____ DATA SHOWN
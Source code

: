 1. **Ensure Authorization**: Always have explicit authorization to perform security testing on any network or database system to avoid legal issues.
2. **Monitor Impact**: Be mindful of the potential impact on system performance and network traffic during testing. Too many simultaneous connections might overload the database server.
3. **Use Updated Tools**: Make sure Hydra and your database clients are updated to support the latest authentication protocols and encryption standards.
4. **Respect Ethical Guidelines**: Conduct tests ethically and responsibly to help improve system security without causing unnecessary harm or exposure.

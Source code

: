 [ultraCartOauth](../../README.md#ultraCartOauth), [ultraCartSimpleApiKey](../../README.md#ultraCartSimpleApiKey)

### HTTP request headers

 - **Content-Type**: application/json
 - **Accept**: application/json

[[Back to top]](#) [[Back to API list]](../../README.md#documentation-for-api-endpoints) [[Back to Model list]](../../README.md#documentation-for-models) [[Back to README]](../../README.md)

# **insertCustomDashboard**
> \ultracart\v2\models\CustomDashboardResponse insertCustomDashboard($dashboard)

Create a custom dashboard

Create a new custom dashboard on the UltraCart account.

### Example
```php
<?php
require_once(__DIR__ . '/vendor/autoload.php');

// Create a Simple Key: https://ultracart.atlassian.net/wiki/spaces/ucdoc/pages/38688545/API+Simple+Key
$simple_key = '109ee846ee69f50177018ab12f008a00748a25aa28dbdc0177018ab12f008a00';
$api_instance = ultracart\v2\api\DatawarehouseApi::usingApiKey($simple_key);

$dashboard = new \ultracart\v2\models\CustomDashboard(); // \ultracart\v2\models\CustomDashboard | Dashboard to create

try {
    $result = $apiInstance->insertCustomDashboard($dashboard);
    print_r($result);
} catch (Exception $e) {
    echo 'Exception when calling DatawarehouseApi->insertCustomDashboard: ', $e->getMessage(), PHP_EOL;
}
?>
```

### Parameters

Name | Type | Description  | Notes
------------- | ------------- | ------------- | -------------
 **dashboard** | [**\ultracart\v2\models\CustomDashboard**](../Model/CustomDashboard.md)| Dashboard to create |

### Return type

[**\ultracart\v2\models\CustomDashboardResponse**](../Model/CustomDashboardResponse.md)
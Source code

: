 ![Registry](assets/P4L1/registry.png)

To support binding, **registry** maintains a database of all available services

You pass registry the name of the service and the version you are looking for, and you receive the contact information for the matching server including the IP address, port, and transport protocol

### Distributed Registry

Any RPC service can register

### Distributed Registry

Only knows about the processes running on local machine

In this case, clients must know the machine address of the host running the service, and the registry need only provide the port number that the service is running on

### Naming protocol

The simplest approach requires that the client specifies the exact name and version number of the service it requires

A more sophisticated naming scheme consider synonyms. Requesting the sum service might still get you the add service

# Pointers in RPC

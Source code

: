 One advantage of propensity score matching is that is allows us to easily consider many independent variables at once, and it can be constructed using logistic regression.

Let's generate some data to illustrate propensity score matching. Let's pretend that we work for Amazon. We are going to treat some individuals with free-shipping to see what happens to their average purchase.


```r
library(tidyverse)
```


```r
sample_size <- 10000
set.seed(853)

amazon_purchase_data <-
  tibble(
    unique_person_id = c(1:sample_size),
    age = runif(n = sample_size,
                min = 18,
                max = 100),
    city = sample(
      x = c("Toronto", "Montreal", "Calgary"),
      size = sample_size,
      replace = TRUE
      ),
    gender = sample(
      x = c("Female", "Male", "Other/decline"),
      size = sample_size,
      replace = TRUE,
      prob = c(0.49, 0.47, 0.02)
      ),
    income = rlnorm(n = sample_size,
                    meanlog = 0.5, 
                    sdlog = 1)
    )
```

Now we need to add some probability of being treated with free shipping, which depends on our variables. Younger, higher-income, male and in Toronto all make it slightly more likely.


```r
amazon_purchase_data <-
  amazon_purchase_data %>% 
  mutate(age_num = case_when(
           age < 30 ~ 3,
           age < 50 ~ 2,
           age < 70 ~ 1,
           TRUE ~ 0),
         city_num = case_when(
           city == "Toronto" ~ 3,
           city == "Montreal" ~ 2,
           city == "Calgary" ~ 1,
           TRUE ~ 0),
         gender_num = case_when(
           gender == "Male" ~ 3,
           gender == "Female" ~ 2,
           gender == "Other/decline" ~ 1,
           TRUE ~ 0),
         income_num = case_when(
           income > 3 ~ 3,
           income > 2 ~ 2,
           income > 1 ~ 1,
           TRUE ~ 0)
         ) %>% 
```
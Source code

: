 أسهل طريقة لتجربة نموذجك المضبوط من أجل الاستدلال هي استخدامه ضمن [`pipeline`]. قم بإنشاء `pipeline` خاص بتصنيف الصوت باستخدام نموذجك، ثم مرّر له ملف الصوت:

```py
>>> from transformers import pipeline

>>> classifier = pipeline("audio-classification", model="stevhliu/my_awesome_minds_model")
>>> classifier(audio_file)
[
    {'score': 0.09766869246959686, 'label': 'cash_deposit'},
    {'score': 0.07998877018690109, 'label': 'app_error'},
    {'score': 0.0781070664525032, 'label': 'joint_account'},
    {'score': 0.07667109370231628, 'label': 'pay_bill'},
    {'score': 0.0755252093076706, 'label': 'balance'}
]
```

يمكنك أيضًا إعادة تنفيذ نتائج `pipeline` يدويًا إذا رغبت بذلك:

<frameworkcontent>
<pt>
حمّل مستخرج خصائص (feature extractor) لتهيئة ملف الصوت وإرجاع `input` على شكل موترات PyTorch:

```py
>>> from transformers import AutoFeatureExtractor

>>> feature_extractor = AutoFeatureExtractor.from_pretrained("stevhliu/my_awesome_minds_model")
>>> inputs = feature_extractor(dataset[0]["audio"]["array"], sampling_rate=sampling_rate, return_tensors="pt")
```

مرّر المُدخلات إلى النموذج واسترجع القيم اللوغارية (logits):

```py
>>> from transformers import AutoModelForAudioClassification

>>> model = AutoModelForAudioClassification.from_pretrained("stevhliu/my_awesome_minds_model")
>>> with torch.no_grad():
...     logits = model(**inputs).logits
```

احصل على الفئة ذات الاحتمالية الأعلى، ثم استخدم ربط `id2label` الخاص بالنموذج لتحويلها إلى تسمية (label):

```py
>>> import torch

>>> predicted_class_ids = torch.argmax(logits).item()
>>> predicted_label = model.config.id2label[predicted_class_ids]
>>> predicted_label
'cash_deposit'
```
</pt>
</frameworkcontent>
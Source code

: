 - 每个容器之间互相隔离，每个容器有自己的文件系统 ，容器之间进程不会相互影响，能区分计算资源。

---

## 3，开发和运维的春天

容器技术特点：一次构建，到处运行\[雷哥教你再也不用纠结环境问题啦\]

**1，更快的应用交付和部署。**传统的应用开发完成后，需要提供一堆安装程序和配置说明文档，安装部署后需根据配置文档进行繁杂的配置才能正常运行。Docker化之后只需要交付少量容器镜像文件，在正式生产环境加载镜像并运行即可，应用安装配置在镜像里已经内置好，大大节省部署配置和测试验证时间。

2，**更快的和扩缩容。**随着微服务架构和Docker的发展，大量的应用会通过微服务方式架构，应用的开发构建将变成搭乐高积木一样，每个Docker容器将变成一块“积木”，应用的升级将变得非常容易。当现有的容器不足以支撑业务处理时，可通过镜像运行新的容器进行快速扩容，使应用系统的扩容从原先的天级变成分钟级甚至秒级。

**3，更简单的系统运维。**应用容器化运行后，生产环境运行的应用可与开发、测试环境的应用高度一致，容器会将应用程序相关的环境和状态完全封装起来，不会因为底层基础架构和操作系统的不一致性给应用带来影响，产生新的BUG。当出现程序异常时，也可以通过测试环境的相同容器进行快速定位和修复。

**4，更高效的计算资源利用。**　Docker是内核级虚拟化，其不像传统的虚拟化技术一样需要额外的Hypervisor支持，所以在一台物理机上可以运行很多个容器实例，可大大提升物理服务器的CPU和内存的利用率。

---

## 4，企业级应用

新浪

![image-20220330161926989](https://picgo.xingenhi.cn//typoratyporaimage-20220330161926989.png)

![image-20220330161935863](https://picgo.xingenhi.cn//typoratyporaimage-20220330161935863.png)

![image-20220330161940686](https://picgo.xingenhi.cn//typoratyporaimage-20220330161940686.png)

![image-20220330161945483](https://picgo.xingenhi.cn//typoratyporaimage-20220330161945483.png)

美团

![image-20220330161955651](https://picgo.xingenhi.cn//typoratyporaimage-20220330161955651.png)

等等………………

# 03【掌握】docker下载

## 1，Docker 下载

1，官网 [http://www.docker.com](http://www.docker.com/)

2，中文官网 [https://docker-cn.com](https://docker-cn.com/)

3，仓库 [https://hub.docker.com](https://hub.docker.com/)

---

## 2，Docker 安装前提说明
________
== WORK ITEM ==
Identify the lines of the entries containing the string "Female". Copy each such line.

== WORKED SOLUTION ==
      x = c("Female", "Male", "Other/decline"),
           gender == "Female" ~ 2,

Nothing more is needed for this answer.